--- START ---
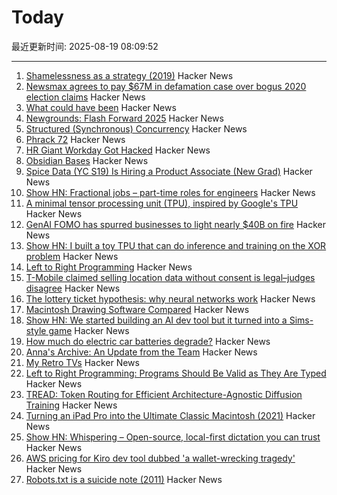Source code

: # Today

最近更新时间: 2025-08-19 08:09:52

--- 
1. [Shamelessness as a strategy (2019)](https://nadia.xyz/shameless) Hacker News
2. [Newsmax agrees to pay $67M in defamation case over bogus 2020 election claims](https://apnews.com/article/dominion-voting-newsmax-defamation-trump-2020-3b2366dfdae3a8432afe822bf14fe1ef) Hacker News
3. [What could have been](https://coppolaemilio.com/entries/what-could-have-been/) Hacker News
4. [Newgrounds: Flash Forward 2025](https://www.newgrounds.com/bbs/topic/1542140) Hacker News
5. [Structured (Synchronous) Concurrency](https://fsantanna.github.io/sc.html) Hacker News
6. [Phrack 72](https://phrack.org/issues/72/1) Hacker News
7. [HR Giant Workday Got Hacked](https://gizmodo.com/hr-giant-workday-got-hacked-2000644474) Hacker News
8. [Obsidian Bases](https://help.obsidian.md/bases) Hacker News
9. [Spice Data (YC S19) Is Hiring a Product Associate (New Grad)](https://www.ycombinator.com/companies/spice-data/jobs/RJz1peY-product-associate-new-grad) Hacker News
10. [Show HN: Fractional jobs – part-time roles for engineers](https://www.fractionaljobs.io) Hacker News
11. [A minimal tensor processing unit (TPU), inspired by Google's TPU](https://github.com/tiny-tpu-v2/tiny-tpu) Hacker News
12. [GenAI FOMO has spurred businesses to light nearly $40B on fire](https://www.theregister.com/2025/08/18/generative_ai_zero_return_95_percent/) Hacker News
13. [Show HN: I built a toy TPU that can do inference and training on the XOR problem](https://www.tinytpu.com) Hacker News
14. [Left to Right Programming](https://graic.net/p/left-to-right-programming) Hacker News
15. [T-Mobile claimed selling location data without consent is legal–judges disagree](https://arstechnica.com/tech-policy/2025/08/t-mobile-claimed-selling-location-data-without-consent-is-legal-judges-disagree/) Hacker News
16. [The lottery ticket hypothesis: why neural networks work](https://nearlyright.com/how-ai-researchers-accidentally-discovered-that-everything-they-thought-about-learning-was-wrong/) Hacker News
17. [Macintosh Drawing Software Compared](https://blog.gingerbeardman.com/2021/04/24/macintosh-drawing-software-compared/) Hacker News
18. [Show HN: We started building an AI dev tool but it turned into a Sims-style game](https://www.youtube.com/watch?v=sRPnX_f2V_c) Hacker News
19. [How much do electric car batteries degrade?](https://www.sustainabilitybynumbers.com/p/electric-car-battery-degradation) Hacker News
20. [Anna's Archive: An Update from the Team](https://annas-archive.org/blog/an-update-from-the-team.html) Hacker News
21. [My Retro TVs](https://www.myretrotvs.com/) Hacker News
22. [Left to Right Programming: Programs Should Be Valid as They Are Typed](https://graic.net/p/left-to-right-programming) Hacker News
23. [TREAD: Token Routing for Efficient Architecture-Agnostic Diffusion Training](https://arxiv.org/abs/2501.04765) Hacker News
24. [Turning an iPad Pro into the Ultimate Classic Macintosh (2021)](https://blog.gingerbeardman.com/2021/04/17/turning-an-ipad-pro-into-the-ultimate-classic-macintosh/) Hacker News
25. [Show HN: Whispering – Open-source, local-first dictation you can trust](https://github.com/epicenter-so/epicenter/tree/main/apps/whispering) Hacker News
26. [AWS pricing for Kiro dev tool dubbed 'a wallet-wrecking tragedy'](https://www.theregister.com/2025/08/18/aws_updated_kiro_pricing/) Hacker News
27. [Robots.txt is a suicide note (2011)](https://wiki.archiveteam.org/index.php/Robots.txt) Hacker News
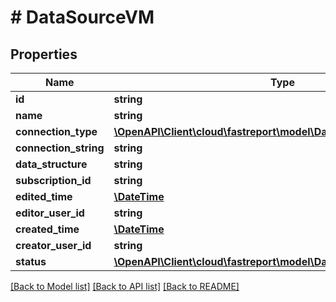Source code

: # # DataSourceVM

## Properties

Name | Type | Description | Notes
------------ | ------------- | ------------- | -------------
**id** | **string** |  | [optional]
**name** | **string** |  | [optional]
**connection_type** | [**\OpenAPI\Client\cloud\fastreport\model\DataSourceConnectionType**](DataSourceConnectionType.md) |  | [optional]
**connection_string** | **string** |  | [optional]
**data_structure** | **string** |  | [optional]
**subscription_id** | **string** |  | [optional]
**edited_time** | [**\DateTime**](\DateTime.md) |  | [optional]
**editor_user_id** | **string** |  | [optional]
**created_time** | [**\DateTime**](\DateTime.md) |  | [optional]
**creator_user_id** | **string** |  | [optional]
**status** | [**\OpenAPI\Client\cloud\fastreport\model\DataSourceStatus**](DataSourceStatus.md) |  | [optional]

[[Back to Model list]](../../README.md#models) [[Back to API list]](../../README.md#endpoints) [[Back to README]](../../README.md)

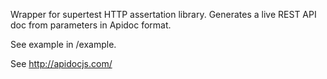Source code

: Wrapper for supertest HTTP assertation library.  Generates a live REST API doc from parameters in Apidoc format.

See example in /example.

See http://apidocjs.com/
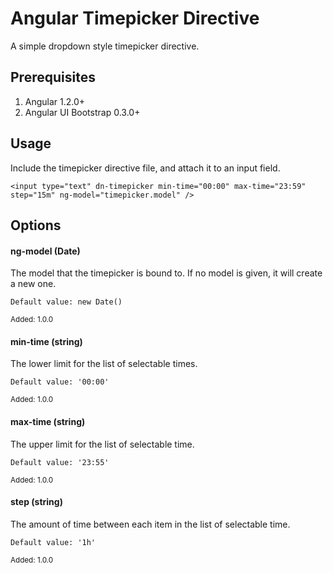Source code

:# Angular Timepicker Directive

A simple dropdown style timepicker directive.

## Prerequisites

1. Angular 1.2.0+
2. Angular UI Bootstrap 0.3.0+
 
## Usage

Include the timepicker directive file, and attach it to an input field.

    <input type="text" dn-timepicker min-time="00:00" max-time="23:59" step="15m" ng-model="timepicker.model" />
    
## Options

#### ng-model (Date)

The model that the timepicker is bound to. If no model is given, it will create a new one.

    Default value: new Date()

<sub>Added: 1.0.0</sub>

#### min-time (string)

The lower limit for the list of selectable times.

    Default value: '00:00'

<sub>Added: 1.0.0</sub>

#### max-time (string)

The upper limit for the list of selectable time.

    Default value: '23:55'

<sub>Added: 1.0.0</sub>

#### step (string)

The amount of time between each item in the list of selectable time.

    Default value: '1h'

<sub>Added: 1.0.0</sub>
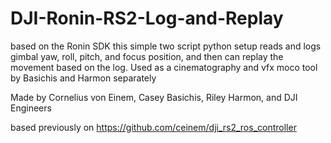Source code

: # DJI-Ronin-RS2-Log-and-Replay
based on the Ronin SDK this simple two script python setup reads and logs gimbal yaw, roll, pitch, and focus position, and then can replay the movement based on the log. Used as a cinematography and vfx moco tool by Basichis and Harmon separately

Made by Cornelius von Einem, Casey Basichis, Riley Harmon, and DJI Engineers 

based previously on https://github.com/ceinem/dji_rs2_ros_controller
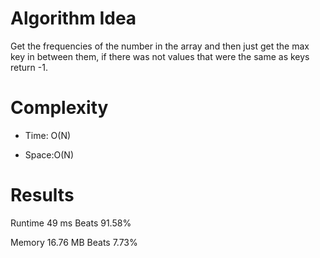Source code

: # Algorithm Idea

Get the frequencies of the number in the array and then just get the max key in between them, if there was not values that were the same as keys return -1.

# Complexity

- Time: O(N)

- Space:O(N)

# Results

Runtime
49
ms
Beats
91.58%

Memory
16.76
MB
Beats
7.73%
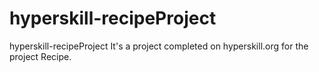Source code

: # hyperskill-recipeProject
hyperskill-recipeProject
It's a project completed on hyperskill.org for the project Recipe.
--- END ---
--- START ---
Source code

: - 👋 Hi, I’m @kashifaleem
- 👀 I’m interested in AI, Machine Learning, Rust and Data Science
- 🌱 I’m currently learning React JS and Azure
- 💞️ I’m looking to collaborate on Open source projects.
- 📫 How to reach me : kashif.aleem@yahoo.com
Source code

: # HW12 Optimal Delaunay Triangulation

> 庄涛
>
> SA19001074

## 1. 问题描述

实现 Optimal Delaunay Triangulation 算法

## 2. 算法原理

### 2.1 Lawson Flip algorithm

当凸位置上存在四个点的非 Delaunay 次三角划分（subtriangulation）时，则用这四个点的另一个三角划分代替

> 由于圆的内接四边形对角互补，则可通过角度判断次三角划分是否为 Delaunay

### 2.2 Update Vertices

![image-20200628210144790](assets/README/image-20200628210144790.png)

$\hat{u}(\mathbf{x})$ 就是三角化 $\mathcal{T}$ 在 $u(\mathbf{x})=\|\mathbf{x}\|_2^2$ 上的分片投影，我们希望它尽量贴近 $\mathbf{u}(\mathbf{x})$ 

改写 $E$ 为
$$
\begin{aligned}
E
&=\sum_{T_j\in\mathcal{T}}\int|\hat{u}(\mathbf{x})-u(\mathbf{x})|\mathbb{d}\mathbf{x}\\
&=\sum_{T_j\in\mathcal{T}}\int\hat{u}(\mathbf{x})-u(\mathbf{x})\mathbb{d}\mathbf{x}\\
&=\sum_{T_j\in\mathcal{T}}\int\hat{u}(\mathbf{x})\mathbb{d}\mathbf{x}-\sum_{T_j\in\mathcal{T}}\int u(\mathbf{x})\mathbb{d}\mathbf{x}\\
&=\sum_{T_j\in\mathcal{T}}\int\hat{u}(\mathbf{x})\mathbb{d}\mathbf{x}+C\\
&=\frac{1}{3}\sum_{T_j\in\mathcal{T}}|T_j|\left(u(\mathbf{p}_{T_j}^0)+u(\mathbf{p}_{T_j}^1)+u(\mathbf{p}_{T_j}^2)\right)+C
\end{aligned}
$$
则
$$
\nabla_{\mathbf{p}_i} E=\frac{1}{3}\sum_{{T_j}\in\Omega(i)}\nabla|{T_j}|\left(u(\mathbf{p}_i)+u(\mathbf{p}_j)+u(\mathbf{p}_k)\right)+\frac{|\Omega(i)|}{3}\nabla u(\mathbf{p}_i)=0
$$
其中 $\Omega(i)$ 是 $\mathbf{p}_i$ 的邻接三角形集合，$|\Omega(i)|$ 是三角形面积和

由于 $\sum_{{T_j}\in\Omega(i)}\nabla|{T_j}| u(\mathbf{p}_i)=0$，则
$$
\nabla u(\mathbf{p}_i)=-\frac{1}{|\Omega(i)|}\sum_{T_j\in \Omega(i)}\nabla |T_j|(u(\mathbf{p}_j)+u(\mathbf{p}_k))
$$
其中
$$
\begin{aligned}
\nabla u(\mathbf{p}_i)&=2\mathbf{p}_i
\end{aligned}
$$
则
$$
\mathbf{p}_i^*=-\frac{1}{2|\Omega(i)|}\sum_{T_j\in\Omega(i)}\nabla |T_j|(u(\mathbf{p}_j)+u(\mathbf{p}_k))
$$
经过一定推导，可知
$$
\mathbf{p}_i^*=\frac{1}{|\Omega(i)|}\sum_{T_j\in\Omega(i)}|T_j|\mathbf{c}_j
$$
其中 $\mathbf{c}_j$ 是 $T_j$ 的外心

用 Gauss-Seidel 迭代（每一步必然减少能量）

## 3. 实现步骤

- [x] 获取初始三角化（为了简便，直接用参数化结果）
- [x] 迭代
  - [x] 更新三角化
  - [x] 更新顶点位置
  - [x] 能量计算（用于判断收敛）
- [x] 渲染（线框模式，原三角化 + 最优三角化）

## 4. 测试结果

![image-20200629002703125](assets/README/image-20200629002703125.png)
--- END ---
--- START ---
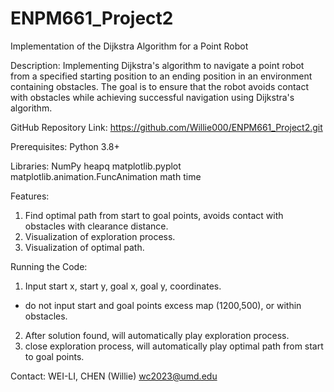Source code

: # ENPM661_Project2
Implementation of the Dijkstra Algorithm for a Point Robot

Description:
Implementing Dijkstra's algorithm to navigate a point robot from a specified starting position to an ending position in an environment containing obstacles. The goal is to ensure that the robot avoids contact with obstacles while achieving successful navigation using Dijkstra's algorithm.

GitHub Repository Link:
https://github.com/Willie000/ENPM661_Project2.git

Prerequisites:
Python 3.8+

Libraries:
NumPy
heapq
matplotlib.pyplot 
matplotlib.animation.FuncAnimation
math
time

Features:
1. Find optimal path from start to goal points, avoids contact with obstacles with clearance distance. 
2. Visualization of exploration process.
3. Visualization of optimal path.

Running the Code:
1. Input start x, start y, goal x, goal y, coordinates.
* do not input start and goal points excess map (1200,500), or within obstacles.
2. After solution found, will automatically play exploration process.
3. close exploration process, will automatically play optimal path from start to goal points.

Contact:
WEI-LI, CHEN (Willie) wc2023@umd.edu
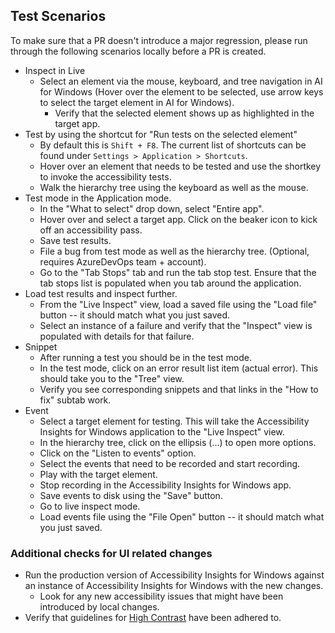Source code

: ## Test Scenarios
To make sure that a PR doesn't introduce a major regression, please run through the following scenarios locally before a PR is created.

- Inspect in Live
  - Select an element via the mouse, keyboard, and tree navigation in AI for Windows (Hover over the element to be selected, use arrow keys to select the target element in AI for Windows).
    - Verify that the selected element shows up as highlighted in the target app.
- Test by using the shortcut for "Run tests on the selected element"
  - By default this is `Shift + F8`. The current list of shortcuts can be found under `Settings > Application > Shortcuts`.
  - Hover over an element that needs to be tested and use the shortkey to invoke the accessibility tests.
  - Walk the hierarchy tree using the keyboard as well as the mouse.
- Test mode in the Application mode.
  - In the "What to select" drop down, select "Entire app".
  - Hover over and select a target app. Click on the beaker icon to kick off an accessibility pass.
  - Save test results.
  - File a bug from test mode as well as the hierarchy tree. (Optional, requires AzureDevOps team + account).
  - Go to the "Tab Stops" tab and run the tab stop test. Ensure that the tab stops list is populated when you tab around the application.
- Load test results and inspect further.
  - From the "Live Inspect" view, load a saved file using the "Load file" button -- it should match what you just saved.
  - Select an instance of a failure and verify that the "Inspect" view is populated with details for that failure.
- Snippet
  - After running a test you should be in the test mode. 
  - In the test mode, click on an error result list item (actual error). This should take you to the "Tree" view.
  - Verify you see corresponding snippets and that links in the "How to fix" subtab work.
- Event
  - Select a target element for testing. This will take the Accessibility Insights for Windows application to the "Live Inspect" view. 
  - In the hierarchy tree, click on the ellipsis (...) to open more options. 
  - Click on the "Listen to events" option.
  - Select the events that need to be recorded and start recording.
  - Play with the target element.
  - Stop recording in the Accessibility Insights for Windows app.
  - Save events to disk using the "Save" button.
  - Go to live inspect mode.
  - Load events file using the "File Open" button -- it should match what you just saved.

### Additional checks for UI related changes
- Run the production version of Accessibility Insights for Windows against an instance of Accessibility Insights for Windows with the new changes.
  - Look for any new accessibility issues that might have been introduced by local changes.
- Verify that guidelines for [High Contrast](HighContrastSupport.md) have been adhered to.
--- END ---
(DIRECTIONS FOR THIS TASK)
Using the entries shown above, reproduce verbatim the lines from the line bearing "drop down, select" to the line bearing "- After running", inclusive.

(TASK RESPONSE)
  - In the "What to select" drop down, select "Entire app".
  - Hover over and select a target app. Click on the beaker icon to kick off an accessibility pass.
  - Save test results.
  - File a bug from test mode as well as the hierarchy tree. (Optional, requires AzureDevOps team + account).
  - Go to the "Tab Stops" tab and run the tab stop test. Ensure that the tab stops list is populated when you tab around the application.
- Load test results and inspect further.
  - From the "Live Inspect" view, load a saved file using the "Load file" button -- it should match what you just saved.
  - Select an instance of a failure and verify that the "Inspect" view is populated with details for that failure.
- Snippet
  - After running a test you should be in the test mode. 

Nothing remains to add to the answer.